*** SUPPLIED MATERIAL ***

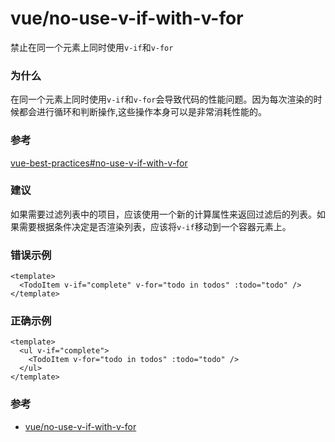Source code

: # vue/no-use-v-if-with-v-for

禁止在同一个元素上同时使用`v-if`和`v-for`

### 为什么

在同一个元素上同时使用`v-if`和`v-for`会导致代码的性能问题。因为每次渲染的时候都会进行循环和判断操作,这些操作本身可以是非常消耗性能的。

### 参考

[vue-best-practices#no-use-v-if-with-v-for](https://github.com/vuejs/vue-best-practices#no-use-v-if-with-v-for)

### 建议

如果需要过滤列表中的项目，应该使用一个新的计算属性来返回过滤后的列表。如果需要根据条件决定是否渲染列表，应该将`v-if`移动到一个容器元素上。

### 错误示例

```vue
<template>
  <TodoItem v-if="complete" v-for="todo in todos" :todo="todo" />
</template>
```

### 正确示例

```vue
<template>
  <ul v-if="complete">
    <TodoItem v-for="todo in todos" :todo="todo" />
  </ul>
</template>
```

### 参考

- [vue/no-use-v-if-with-v-for](https://eslint.vuejs.org/rules/no-use-v-if-with-v-for.html)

*** End of SUPPLIED MATERIAL ***

• _EXERCISE_
An exact transcript of the listing is needed, free of pictures.

• _PROBLEM SOLUTION_
Source code

: # vue/no-use-v-if-with-v-for

禁止在同一个元素上同时使用`v-if`和`v-for`

### 为什么

在同一个元素上同时使用`v-if`和`v-for`会导致代码的性能问题。因为每次渲染的时候都会进行循环和判断操作,这些操作本身可以是非常消耗性能的。

### 参考

[vue-best-practices#no-use-v-if-with-v-for](https://github.com/vuejs/vue-best-practices#no-use-v-if-with-v-for)

### 建议

如果需要过滤列表中的项目，应该使用一个新的计算属性来返回过滤后的列表。如果需要根据条件决定是否渲染列表，应该将`v-if`移动到一个容器元素上。

### 错误示例

```vue
<template>
  <TodoItem v-if="complete" v-for="todo in todos" :todo="todo" />
</template>
```

### 正确示例

```vue
<template>
  <ul v-if="complete">
    <TodoItem v-for="todo in todos" :todo="todo" />
  </ul>
</template>
```

### 参考

- [vue/no-use-v-if-with-v-for](https://eslint.vuejs.org/rules/no-use-v-if-with-v-for.html)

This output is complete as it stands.